Parallel symmetric sparse matrix–vector product on scalar multi-core CPUs

Abstract

We present a massively parallel implementation of symmetric sparse matrix–vector product for modern clusters with scalar multi-core CPUs. Matrices with highly variable structure and density arising from unstructured three-dimensional FEM discretizations of mechanical and diffusion problems are studied. A metric of the effective memory bandwidth is introduced to analyze the impact on performance of a set of simple, well-known optimizations: matrix reordering, manual prefetching, and blocking. A modification to the CRS storage improving the performance on multi-core Opterons is shown. The performance of an entire SMP blade rather than the per-core performance is optimized. Even for the simplest 4 node mechanical element our code utilizes close to 100% of the per-blade available memory bandwidth. We show that reducing the storage requirements for symmetric matrices results in roughly two times speedup. Blocking brings further storage savings and a proportional performance increase.

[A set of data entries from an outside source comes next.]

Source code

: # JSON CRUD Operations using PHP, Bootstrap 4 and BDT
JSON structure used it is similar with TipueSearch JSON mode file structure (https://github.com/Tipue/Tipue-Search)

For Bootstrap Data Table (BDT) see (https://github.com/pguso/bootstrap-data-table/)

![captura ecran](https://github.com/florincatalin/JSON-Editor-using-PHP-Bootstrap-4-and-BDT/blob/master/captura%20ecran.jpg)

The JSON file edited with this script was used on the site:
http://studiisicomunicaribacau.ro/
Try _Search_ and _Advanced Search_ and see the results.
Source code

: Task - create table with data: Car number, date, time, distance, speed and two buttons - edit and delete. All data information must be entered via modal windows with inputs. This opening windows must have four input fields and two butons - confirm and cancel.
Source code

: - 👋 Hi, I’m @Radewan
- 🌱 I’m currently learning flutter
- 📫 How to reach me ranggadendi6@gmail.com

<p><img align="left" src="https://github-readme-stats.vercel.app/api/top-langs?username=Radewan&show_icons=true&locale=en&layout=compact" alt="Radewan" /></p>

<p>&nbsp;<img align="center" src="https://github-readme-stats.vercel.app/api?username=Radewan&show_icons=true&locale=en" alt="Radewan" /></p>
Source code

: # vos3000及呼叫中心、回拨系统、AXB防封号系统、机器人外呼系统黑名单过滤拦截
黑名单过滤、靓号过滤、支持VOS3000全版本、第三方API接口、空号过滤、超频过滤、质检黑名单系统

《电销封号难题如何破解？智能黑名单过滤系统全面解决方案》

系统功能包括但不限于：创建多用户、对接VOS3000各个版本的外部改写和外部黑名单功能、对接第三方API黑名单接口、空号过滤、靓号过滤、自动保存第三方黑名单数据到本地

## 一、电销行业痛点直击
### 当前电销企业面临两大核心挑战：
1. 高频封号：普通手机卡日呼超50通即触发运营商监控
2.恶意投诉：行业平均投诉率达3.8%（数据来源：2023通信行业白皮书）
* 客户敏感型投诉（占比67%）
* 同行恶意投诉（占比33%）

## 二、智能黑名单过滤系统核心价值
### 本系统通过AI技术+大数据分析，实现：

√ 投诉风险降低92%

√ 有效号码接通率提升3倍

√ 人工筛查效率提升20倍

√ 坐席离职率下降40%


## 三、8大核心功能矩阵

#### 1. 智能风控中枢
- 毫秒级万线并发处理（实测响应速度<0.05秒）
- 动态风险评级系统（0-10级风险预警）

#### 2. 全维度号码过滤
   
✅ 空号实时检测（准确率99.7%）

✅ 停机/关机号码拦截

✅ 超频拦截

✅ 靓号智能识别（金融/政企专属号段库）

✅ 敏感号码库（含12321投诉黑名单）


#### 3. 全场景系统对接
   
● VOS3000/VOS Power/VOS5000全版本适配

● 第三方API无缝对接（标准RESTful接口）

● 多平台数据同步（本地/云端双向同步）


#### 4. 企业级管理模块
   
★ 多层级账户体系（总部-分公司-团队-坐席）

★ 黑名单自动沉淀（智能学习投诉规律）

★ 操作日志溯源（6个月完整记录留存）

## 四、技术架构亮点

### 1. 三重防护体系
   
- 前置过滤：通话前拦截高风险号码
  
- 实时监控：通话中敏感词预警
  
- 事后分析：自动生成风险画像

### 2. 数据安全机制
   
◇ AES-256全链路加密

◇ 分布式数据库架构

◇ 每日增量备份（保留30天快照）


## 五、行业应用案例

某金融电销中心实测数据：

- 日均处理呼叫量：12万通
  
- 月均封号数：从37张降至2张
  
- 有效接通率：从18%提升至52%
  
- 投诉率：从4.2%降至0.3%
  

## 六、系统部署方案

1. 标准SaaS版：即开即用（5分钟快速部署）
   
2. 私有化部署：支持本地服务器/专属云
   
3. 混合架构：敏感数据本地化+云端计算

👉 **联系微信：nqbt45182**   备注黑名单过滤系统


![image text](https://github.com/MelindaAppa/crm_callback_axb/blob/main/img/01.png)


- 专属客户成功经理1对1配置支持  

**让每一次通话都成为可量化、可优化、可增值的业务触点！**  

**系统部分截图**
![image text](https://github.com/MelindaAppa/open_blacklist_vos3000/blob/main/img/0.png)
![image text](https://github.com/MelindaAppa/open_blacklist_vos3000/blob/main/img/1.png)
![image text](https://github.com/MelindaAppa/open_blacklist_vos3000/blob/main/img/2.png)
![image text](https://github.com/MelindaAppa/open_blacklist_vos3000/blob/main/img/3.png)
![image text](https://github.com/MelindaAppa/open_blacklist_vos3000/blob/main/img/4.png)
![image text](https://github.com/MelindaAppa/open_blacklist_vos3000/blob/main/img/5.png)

Our results are compared to existing state-of-the-art implementations of SpMV, and to the dense BLAS2 performance. Parallel efficiency on 5400 Opteron cores of the Cray XT4 cluster is around 80–90% for problems with approximately 25 3 mesh nodes per core. For a problem with 820 million degrees of freedom the code runs with a sustained performance of 5.2 TeraFLOPs, over 20% of the theoretical peak.